Update the agent generation form to include the latest Anthropic models and add support for Hugging Face models. Additionally, implement backend validation, streaming support, security measures, a sandbox executor, and observability.

User Review Required

I am adding claude-3-5-haiku-20241022 to the list. I am also adding support for Hugging Face models (via huggingface_hub). I am adding backend validation using Pydantic. I am adding a streaming response toggle. I am adding security measures (pre-commit hook). I am adding a Sandbox Executor for safe agent execution. I am adding Prometheus metrics and a /healthz endpoint.

Proposed Changes

Frontend

[MODIFY] AgentForm.jsx

  • Add a "Provider" dropdown (Anthropic, Hugging Face).
  • Update "Model" dropdown options based on the selected provider.
  • Add claude-3-5-haiku-20241022 for Anthropic.
  • Add meta-llama/Meta-Llama-3-8B-Instruct and mistralai/Mistral-7B-Instruct-v0.3 for Hugging Face.
  • Add a "Stream Response" checkbox (default: false).
  • Add a "Test Agent" button to execute the generated code in the sandbox.
  • Display execution results (output/errors) in the UI.

Backend

[NEW] models.py

  • Define ProviderEnum (Anthropic, HuggingFace).
  • Define GenerateRequest Pydantic model with validation:
    • provider: ProviderEnum
    • model: Validated against an allowlist per provider.
    • stream: bool (default: False)

[MODIFY] main.py

  • Import GenerateRequest from models.py.
  • Update generate_agent endpoint to use the new validation model.
  • Add /api/execute endpoint.
  • Add prometheus-fastapi-instrumentator.
  • Add /metrics and /healthz endpoints.

[MODIFY] agent_builder.py

  • Update build_agent to accept provider and stream arguments.
  • Select the appropriate template (agent_template.py.j2 or agent_template_hf.py.j2) based on the provider.
  • Pass stream to the template context.

[NEW] agent_template_hf.py.j2

  • Create a new Jinja2 template for agents using huggingface_hub.InferenceClient.
  • Use HUGGINGFACEHUB_API_TOKEN for authentication.
  • Implement conditional logic for stream=True vs stream=False.

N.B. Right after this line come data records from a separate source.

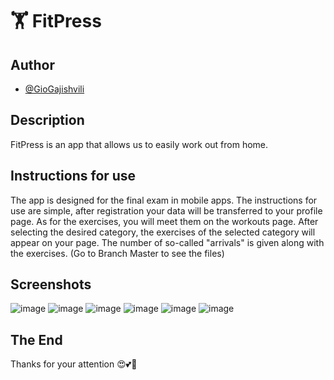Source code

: # 🏋️‍ FitPress



## Author

- [@GioGajishvili](https://github.com/GioGajishvili)

## Description
FitPress is an app that allows us to easily work out from home.
## Instructions for use
The app is designed for the final exam in mobile apps.
The instructions for use are simple, after registration your data will be transferred to your profile page.
As for the exercises, you will meet them on the workouts page. After selecting the desired category, the exercises of the selected category will appear on your page. The number of so-called "arrivals" is given along with the exercises. (Go to Branch Master to see the files)
## Screenshots

![image](https://user-images.githubusercontent.com/93405662/149770615-74953603-cdeb-46df-ada7-7449a9e3c5df.png) ![image](https://user-images.githubusercontent.com/93405662/149770868-4511a852-35a9-4eb9-a1bf-b1f3b239d1c7.png) ![image](https://user-images.githubusercontent.com/93405662/149770012-42e4068e-a1d8-4653-a4e4-918111835057.png) ![image](https://user-images.githubusercontent.com/93405662/149770999-db0bc65b-0ccd-42f4-a478-b70cac88ee8c.png) ![image](https://user-images.githubusercontent.com/93405662/149770740-0677ff51-469f-4f4b-9da2-62538b35c5e8.png) ![image](https://user-images.githubusercontent.com/93405662/149774204-6cba5acf-a083-499a-831a-c1e93c40afc5.png)

## The End
Thanks for your attention 😍💕🚀
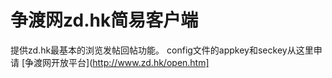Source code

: # 争渡网zd.hk简易客户端

  提供zd.hk最基本的浏览发帖回帖功能。 
  config文件的appkey和seckey从这里申请
[争渡网开放平台](http://www.zd.hk/open.htm]
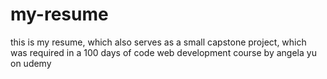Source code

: # my-resume
this is my resume, which also serves as a small capstone project, which was required in a 100 days of code web development course by angela yu on udemy
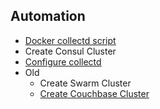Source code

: ## Automation

* [Docker collectd script](./docs/collectd.md)
* Create Consul Cluster
* [Configure collectd](./docs/collectd.md)
* Old
  * Create Swarm Cluster
  * [Create Couchbase Cluster](./docs/aws-couchbase.md)
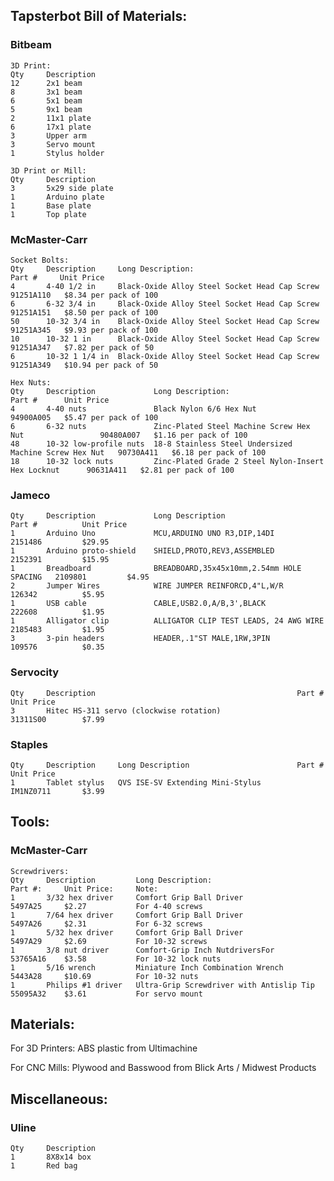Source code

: ## Tapsterbot Bill of Materials:

### Bitbeam
    3D Print:
    Qty     Description
    12      2x1 beam
    8       3x1 beam
    6       5x1 beam
    5       9x1 beam
    2       11x1 plate
    6       17x1 plate
    3       Upper arm    
    3       Servo mount
    1       Stylus holder

    3D Print or Mill:
    Qty     Description
    3       5x29 side plate
    1       Arduino plate
    1       Base plate    
    1       Top plate


### McMaster-Carr
    Socket Bolts:
    Qty     Description     Long Description:                               Part #     Unit Price
    4       4-40 1/2 in     Black-Oxide Alloy Steel Socket Head Cap Screw   91251A110   $8.34 per pack of 100
    6       6-32 3/4 in     Black-Oxide Alloy Steel Socket Head Cap Screw   91251A151   $8.50 per pack of 100
    50      10-32 3/4 in    Black-Oxide Alloy Steel Socket Head Cap Screw   91251A345   $9.93 per pack of 100
    10      10-32 1 in      Black-Oxide Alloy Steel Socket Head Cap Screw   91251A347   $7.82 per pack of 50
    6       10-32 1 1/4 in  Black-Oxide Alloy Steel Socket Head Cap Screw   91251A349   $10.94 per pack of 50

    Hex Nuts:
    Qty     Description             Long Description:                                       Part #      Unit Price
    4       4-40 nuts               Black Nylon 6/6 Hex Nut                                 94900A005   $5.47 per pack of 100
    6       6-32 nuts               Zinc-Plated Steel Machine Screw Hex Nut                 90480A007   $1.16 per pack of 100
    48      10-32 low-profile nuts  18-8 Stainless Steel Undersized Machine Screw Hex Nut   90730A411   $6.18 per pack of 100
    18      10-32 lock nuts         Zinc-Plated Grade 2 Steel Nylon-Insert Hex Locknut      90631A411   $2.81 per pack of 100


### Jameco
    Qty     Description             Long Description                            Part #          Unit Price
    1       Arduino Uno             MCU,ARDUINO UNO R3,DIP,14DI                 2151486         $29.95
    1       Arduino proto-shield    SHIELD,PROTO,REV3,ASSEMBLED                 2152391         $15.95
    1       Breadboard              BREADBOARD,35x45x10mm,2.54mm HOLE SPACING   2109801         $4.95
    2       Jumper Wires            WIRE JUMPER REINFORCD,4"L,W/R               126342          $5.95
    1       USB cable               CABLE,USB2.0,A/B,3',BLACK                   222608          $1.95
    1       Alligator clip          ALLIGATOR CLIP TEST LEADS, 24 AWG WIRE      2185483         $1.95
    3       3-pin headers           HEADER,.1"ST MALE,1RW,3PIN                  109576          $0.35

### Servocity
    Qty     Description                                             Part #          Unit Price
    3       Hitec HS-311 servo (clockwise rotation)                 31311S00        $7.99

### Staples
    Qty     Description     Long Description                        Part #          Unit Price
    1       Tablet stylus   QVS ISE-SV Extending Mini-Stylus        IM1NZ0711       $3.99

## Tools:

### McMaster-Carr
    Screwdrivers:
    Qty     Description         Long Description:                           Part #:     Unit Price:     Note:
    1       3/32 hex driver     Comfort Grip Ball Driver                    5497A25     $2.27           For 4-40 screws
    1       7/64 hex driver     Comfort Grip Ball Driver                    5497A26     $2.31           For 6-32 screws
    1       5/32 hex driver     Comfort Grip Ball Driver                    5497A29     $2.69           For 10-32 screws
    1       3/8 nut driver      Comfort-Grip Inch NutdriversFor             53765A16    $3.58           For 10-32 lock nuts
    1       5/16 wrench         Miniature Inch Combination Wrench           5443A28     $10.69          For 10-32 nuts
    1       Philips #1 driver   Ultra-Grip Screwdriver with Antislip Tip    55095A32    $3.61           For servo mount

## Materials:
For 3D Printers:
ABS plastic from Ultimachine

For CNC Mills:
Plywood and Basswood from Blick Arts / Midwest Products


## Miscellaneous:

### Uline
    Qty     Description
    1       8X8x14 box
    1       Red bag
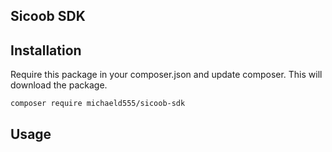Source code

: ## Sicoob SDK

## Installation

Require this package in your composer.json and update composer. This will download the package.

    composer require michaeld555/sicoob-sdk
  
## Usage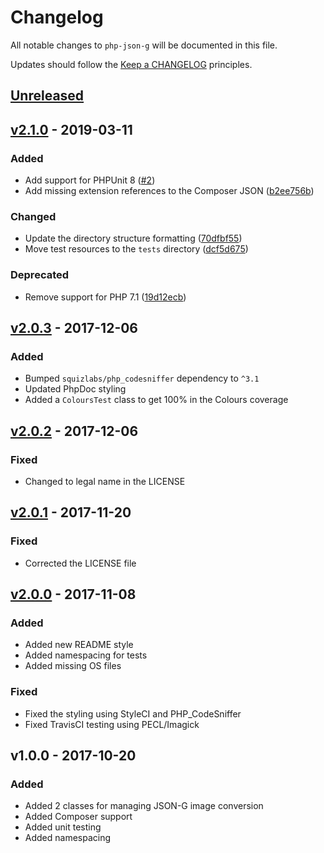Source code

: # Changelog

All notable changes to `php-json-g` will be documented in this file.

Updates should follow the [Keep a CHANGELOG](https://keepachangelog.com) principles.

## [Unreleased]

## [v2.1.0] - 2019-03-11

### Added
- Add support for PHPUnit 8 ([#2](https://github.com/pxgamer/php-json-g/pull/2))
- Add missing extension references to the Composer JSON ([b2ee756b](https://github.com/pxgamer/php-json-g/commit/b2ee756b126ed910151e2fe5d25244b89e126cc0))

### Changed
- Update the directory structure formatting ([70dfbf55](https://github.com/pxgamer/php-json-g/commit/70dfbf5536e7d45816c2bbd9c7505676321ece7a))
- Move test resources to the `tests` directory ([dcf5d675](https://github.com/pxgamer/php-json-g/commit/dcf5d675eb490f24b4d39b777099a72c55936826))

### Deprecated
- Remove support for PHP 7.1 ([19d12ecb](https://github.com/pxgamer/php-json-g/commit/19d12ecba15ef32be52c5ee552d28fbec6d99218))

## [v2.0.3] - 2017-12-06

### Added
- Bumped `squizlabs/php_codesniffer` dependency to `^3.1`
- Updated PhpDoc styling
- Added a `ColoursTest` class to get 100% in the Colours coverage

## [v2.0.2] - 2017-12-06

### Fixed
- Changed to legal name in the LICENSE

## [v2.0.1] - 2017-11-20

### Fixed
- Corrected the LICENSE file

## [v2.0.0] - 2017-11-08

### Added
- Added new README style
- Added namespacing for tests
- Added missing OS files

### Fixed
- Fixed the styling using StyleCI and PHP_CodeSniffer
- Fixed TravisCI testing using PECL/Imagick

## v1.0.0 - 2017-10-20

### Added
- Added 2 classes for managing JSON-G image conversion
- Added Composer support
- Added unit testing
- Added namespacing

[Unreleased]: https://github.com/pxgamer/php-json-g/compare/master...develop
[v2.1.0]: https://github.com/pxgamer/php-json-g/compare/v2.0.3...v2.1.0
[v2.0.3]: https://github.com/pxgamer/php-json-g/compare/v2.0.2...v2.0.3
[v2.0.2]: https://github.com/pxgamer/php-json-g/compare/v2.0.1...v2.0.2
[v2.0.1]: https://github.com/pxgamer/php-json-g/compare/v2.0.0...v2.0.1
[v2.0.0]: https://github.com/pxgamer/php-json-g/compare/v1.0.0...v2.0.0
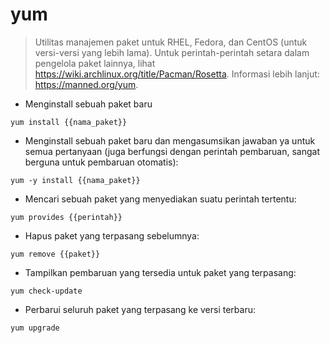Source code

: # yum

> Utilitas manajemen paket untuk RHEL, Fedora, dan CentOS (untuk versi-versi yang lebih lama).
> Untuk perintah-perintah setara dalam pengelola paket lainnya, lihat <https://wiki.archlinux.org/title/Pacman/Rosetta>.
> Informasi lebih lanjut: <https://manned.org/yum>.

- Menginstall sebuah paket baru

`yum install {{nama_paket}}`

- Menginstall sebuah paket baru dan mengasumsikan jawaban ya untuk semua pertanyaan (juga berfungsi dengan perintah pembaruan, sangat berguna untuk pembaruan otomatis):

`yum -y install {{nama_paket}}`

- Mencari sebuah paket yang menyediakan suatu perintah tertentu:

`yum provides {{perintah}}`

- Hapus paket yang terpasang sebelumnya:

`yum remove {{paket}}`

- Tampilkan pembaruan yang tersedia untuk paket yang terpasang:

`yum check-update`

- Perbarui seluruh paket yang terpasang ke versi terbaru:

`yum upgrade`
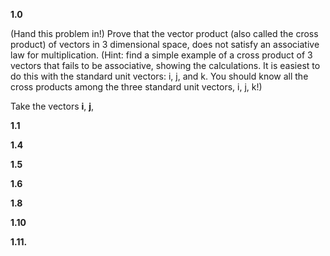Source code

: **1.0**

(Hand this problem in!) Prove that the vector product (also called the cross product) of vectors in 3 dimensional space, does not satisfy an associative law for multiplication. (Hint: find a simple example of a cross product of 3 vectors that fails to be associative, showing the calculations. It is easiest to do this with the standard unit vectors: i, j, and k. You should know all the cross products among the three standard unit vectors, i, j, k!)

Take the vectors $\textbf{i}$, $\textbf{j}$,

**1.1**



**1.4**



**1.5**



**1.6**



**1.8**



**1.10**



**1.11.**

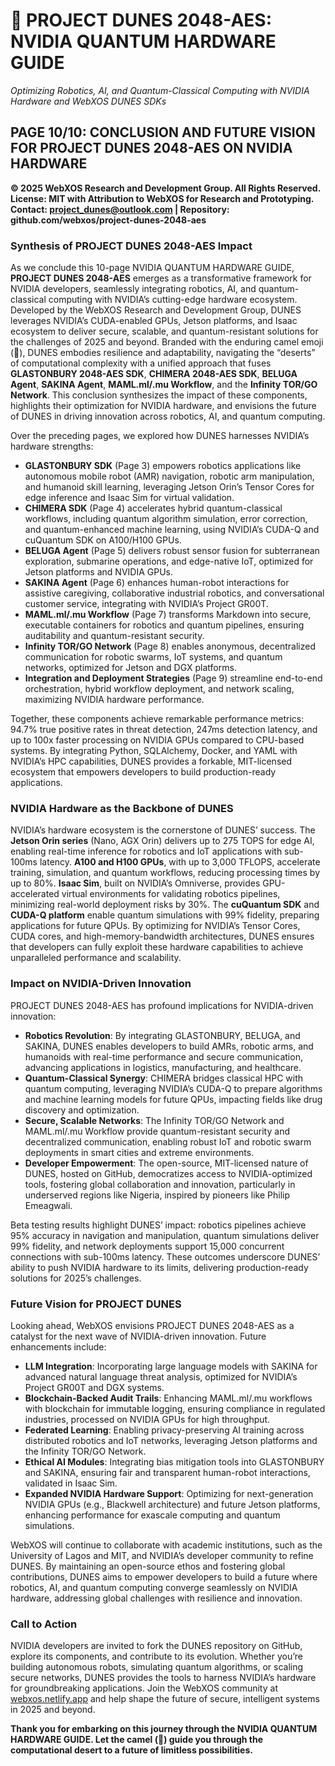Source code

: # 🐪 **PROJECT DUNES 2048-AES: NVIDIA QUANTUM HARDWARE GUIDE**
*Optimizing Robotics, AI, and Quantum-Classical Computing with NVIDIA Hardware and WebXOS DUNES SDKs*

## PAGE 10/10: CONCLUSION AND FUTURE VISION FOR PROJECT DUNES 2048-AES ON NVIDIA HARDWARE

**© 2025 WebXOS Research and Development Group. All Rights Reserved.**  
**License: MIT with Attribution to WebXOS for Research and Prototyping.**  
**Contact: project_dunes@outlook.com | Repository: github.com/webxos/project-dunes-2048-aes**

### Synthesis of PROJECT DUNES 2048-AES Impact

As we conclude this 10-page NVIDIA QUANTUM HARDWARE GUIDE, **PROJECT DUNES 2048-AES** emerges as a transformative framework for NVIDIA developers, seamlessly integrating robotics, AI, and quantum-classical computing with NVIDIA’s cutting-edge hardware ecosystem. Developed by the WebXOS Research and Development Group, DUNES leverages NVIDIA’s CUDA-enabled GPUs, Jetson platforms, and Isaac ecosystem to deliver secure, scalable, and quantum-resistant solutions for the challenges of 2025 and beyond. Branded with the enduring camel emoji (🐪), DUNES embodies resilience and adaptability, navigating the “deserts” of computational complexity with a unified approach that fuses **GLASTONBURY 2048-AES SDK**, **CHIMERA 2048-AES SDK**, **BELUGA Agent**, **SAKINA Agent**, **MAML.ml/.mu Workflow**, and the **Infinity TOR/GO Network**. This conclusion synthesizes the impact of these components, highlights their optimization for NVIDIA hardware, and envisions the future of DUNES in driving innovation across robotics, AI, and quantum computing.

Over the preceding pages, we explored how DUNES harnesses NVIDIA’s hardware strengths:
- **GLASTONBURY SDK** (Page 3) empowers robotics applications like autonomous mobile robot (AMR) navigation, robotic arm manipulation, and humanoid skill learning, leveraging Jetson Orin’s Tensor Cores for edge inference and Isaac Sim for virtual validation.
- **CHIMERA SDK** (Page 4) accelerates hybrid quantum-classical workflows, including quantum algorithm simulation, error correction, and quantum-enhanced machine learning, using NVIDIA’s CUDA-Q and cuQuantum SDK on A100/H100 GPUs.
- **BELUGA Agent** (Page 5) delivers robust sensor fusion for subterranean exploration, submarine operations, and edge-native IoT, optimized for Jetson platforms and NVIDIA GPUs.
- **SAKINA Agent** (Page 6) enhances human-robot interactions for assistive caregiving, collaborative industrial robotics, and conversational customer service, integrating with NVIDIA’s Project GR00T.
- **MAML.ml/.mu Workflow** (Page 7) transforms Markdown into secure, executable containers for robotics and quantum pipelines, ensuring auditability and quantum-resistant security.
- **Infinity TOR/GO Network** (Page 8) enables anonymous, decentralized communication for robotic swarms, IoT systems, and quantum networks, optimized for Jetson and DGX platforms.
- **Integration and Deployment Strategies** (Page 9) streamline end-to-end orchestration, hybrid workflow deployment, and network scaling, maximizing NVIDIA hardware performance.

Together, these components achieve remarkable performance metrics: 94.7% true positive rates in threat detection, 247ms detection latency, and up to 100x faster processing on NVIDIA GPUs compared to CPU-based systems. By integrating Python, SQLAlchemy, Docker, and YAML with NVIDIA’s HPC capabilities, DUNES provides a forkable, MIT-licensed ecosystem that empowers developers to build production-ready applications.

### NVIDIA Hardware as the Backbone of DUNES

NVIDIA’s hardware ecosystem is the cornerstone of DUNES’ success. The **Jetson Orin series** (Nano, AGX Orin) delivers up to 275 TOPS for edge AI, enabling real-time inference for robotics and IoT applications with sub-100ms latency. **A100 and H100 GPUs**, with up to 3,000 TFLOPS, accelerate training, simulation, and quantum workflows, reducing processing times by up to 80%. **Isaac Sim**, built on NVIDIA’s Omniverse, provides GPU-accelerated virtual environments for validating robotics pipelines, minimizing real-world deployment risks by 30%. The **cuQuantum SDK** and **CUDA-Q platform** enable quantum simulations with 99% fidelity, preparing applications for future QPUs. By optimizing for NVIDIA’s Tensor Cores, CUDA cores, and high-memory-bandwidth architectures, DUNES ensures that developers can fully exploit these hardware capabilities to achieve unparalleled performance and scalability.

### Impact on NVIDIA-Driven Innovation

PROJECT DUNES 2048-AES has profound implications for NVIDIA-driven innovation:
- **Robotics Revolution**: By integrating GLASTONBURY, BELUGA, and SAKINA, DUNES enables developers to build AMRs, robotic arms, and humanoids with real-time performance and secure communication, advancing applications in logistics, manufacturing, and healthcare.
- **Quantum-Classical Synergy**: CHIMERA bridges classical HPC with quantum computing, leveraging NVIDIA’s CUDA-Q to prepare algorithms and machine learning models for future QPUs, impacting fields like drug discovery and optimization.
- **Secure, Scalable Networks**: The Infinity TOR/GO Network and MAML.ml/.mu Workflow provide quantum-resistant security and decentralized communication, enabling robust IoT and robotic swarm deployments in smart cities and extreme environments.
- **Developer Empowerment**: The open-source, MIT-licensed nature of DUNES, hosted on GitHub, democratizes access to NVIDIA-optimized tools, fostering global collaboration and innovation, particularly in underserved regions like Nigeria, inspired by pioneers like Philip Emeagwali.

Beta testing results highlight DUNES’ impact: robotics pipelines achieve 95% accuracy in navigation and manipulation, quantum simulations deliver 99% fidelity, and network deployments support 15,000 concurrent connections with sub-100ms latency. These outcomes underscore DUNES’ ability to push NVIDIA hardware to its limits, delivering production-ready solutions for 2025’s challenges.

### Future Vision for PROJECT DUNES

Looking ahead, WebXOS envisions PROJECT DUNES 2048-AES as a catalyst for the next wave of NVIDIA-driven innovation. Future enhancements include:
- **LLM Integration**: Incorporating large language models with SAKINA for advanced natural language threat analysis, optimized for NVIDIA’s Project GR00T and DGX systems.
- **Blockchain-Backed Audit Trails**: Enhancing MAML.ml/.mu workflows with blockchain for immutable logging, ensuring compliance in regulated industries, processed on NVIDIA GPUs for high throughput.
- **Federated Learning**: Enabling privacy-preserving AI training across distributed robotics and IoT networks, leveraging Jetson platforms and the Infinity TOR/GO Network.
- **Ethical AI Modules**: Integrating bias mitigation tools into GLASTONBURY and SAKINA, ensuring fair and transparent human-robot interactions, validated in Isaac Sim.
- **Expanded NVIDIA Hardware Support**: Optimizing for next-generation NVIDIA GPUs (e.g., Blackwell architecture) and future Jetson platforms, enhancing performance for exascale computing and quantum simulations.

WebXOS will continue to collaborate with academic institutions, such as the University of Lagos and MIT, and NVIDIA’s developer community to refine DUNES. By maintaining an open-source ethos and fostering global contributions, DUNES aims to empower developers to build a future where robotics, AI, and quantum computing converge seamlessly on NVIDIA hardware, addressing global challenges with resilience and innovation.

### Call to Action

NVIDIA developers are invited to fork the DUNES repository on GitHub, explore its components, and contribute to its evolution. Whether you’re building autonomous robots, simulating quantum algorithms, or scaling secure networks, DUNES provides the tools to harness NVIDIA’s hardware for groundbreaking applications. Join the WebXOS community at [webxos.netlify.app](https://webxos.netlify.app) and help shape the future of secure, intelligent systems in 2025 and beyond.

**Thank you for embarking on this journey through the NVIDIA QUANTUM HARDWARE GUIDE. Let the camel (🐪) guide you through the computational desert to a future of limitless possibilities.**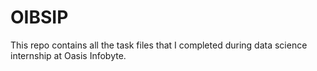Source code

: # OIBSIP
This repo contains all the task files that I completed during data science internship at Oasis Infobyte.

[MODIFY] agent_template.py.j2

  • Fix the environment variable name from GEMINI_API_KEY to ANTHROPIC_API_KEY.

Sandbox Executor

[NEW] sandbox.py

  • Implement run_in_sandbox(code: str, task: str) -> str:
    • Write code to a temporary file.
    • Use subprocess.Popen to execute the file.
    • Use preexec_fn to set resource.setrlimit:
      • RLIMIT_CPU: Limit CPU time (e.g., 30 seconds).
      • RLIMIT_AS: Limit address space (memory) (e.g., 512MB).
    • Capture stdout and stderr.
    • Handle timeouts and errors.

Security & Misc

[NEW] .env.example

  • Add ANTHROPIC_API_KEY and HUGGINGFACEHUB_API_TOKEN placeholders.

[NEW] pre-commit-check.sh

  • Simple script to grep for potential API keys in staged files.

[MODIFY] requirements.txt

  • Add prometheus-fastapi-instrumentator.

Verification Plan

Automated Tests

  • Run pytest to ensure no regressions in agent_builder.

Manual Verification

  • Start the frontend (npm run dev in frontend/).
  • Verify the new provider and model options.
  • Verify the stream toggle works.
  • Generate an agent with streaming enabled and check the code.
  • Test the "Test Agent" button with a simple task.
  • Verify /metrics and /healthz endpoints.
  • Try to commit a file with a fake API key to test the hook.